(EXERCISE BRIEF)
Please output the full listing, character for character.

(GIVEN RECORDS)
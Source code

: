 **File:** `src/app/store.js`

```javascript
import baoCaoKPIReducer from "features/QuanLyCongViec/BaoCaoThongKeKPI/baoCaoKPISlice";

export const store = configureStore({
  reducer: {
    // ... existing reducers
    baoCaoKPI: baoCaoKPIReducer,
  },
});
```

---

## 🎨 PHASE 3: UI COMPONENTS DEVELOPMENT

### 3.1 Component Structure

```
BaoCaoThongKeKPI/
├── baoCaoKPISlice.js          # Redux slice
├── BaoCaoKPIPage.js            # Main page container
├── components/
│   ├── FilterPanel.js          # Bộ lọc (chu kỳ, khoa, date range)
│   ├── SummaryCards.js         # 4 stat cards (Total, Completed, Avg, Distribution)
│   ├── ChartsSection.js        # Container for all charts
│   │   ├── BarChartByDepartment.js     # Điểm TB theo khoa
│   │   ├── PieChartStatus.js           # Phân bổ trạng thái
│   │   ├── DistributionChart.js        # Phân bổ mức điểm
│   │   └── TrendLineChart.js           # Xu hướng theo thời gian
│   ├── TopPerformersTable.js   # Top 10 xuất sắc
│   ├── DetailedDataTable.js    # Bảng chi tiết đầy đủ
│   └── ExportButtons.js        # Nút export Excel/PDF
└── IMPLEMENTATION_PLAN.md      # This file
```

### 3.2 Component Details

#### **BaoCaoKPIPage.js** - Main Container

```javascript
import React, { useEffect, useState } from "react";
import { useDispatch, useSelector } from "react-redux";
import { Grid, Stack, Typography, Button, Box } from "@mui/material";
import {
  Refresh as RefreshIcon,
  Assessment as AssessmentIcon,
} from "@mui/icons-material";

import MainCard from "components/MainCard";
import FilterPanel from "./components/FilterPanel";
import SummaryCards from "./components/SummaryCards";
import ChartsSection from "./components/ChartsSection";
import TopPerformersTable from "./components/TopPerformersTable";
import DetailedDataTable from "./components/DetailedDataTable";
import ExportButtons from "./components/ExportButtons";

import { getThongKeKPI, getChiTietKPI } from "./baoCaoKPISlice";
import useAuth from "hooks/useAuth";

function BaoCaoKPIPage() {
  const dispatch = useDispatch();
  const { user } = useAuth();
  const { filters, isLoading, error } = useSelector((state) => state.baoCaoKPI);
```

(EXERCISE RESULT)
Source code

: **File:** `src/app/store.js`

```javascript
import baoCaoKPIReducer from "features/QuanLyCongViec/BaoCaoThongKeKPI/baoCaoKPISlice";

export const store = configureStore({
  reducer: {
    // ... existing reducers
    baoCaoKPI: baoCaoKPIReducer,
  },
});
```

---

## 🎨 PHASE 3: UI COMPONENTS DEVELOPMENT

### 3.1 Component Structure

```
BaoCaoThongKeKPI/
├── baoCaoKPISlice.js          # Redux slice
├── BaoCaoKPIPage.js            # Main page container
├── components/
│   ├── FilterPanel.js          # Bộ lọc (chu kỳ, khoa, date range)
│   ├── SummaryCards.js         # 4 stat cards (Total, Completed, Avg, Distribution)
│   ├── ChartsSection.js        # Container for all charts
│   │   ├── BarChartByDepartment.js     # Điểm TB theo khoa
│   │   ├── PieChartStatus.js           # Phân bổ trạng thái
│   │   ├── DistributionChart.js        # Phân bổ mức điểm
│   │   └── TrendLineChart.js           # Xu hướng theo thời gian
│   ├── TopPerformersTable.js   # Top 10 xuất sắc
│   ├── DetailedDataTable.js    # Bảng chi tiết đầy đủ
│   └── ExportButtons.js        # Nút export Excel/PDF
└── IMPLEMENTATION_PLAN.md      # This file
```

### 3.2 Component Details

#### **BaoCaoKPIPage.js** - Main Container

```javascript
import React, { useEffect, useState } from "react";
import { useDispatch, useSelector } from "react-redux";
import { Grid, Stack, Typography, Button, Box } from "@mui/material";
import {
  Refresh as RefreshIcon,
  Assessment as AssessmentIcon,
} from "@mui/icons-material";

import MainCard from "components/MainCard";
import FilterPanel from "./components/FilterPanel";
import SummaryCards from "./components/SummaryCards";
import ChartsSection from "./components/ChartsSection";
import TopPerformersTable from "./components/TopPerformersTable";
import DetailedDataTable from "./components/DetailedDataTable";
import ExportButtons from "./components/ExportButtons";

import { getThongKeKPI, getChiTietKPI } from "./baoCaoKPISlice";
import useAuth from "hooks/useAuth";

function BaoCaoKPIPage() {
  const dispatch = useDispatch();
  const { user } = useAuth();
  const { filters, isLoading, error } = useSelector((state) => state.baoCaoKPI);
```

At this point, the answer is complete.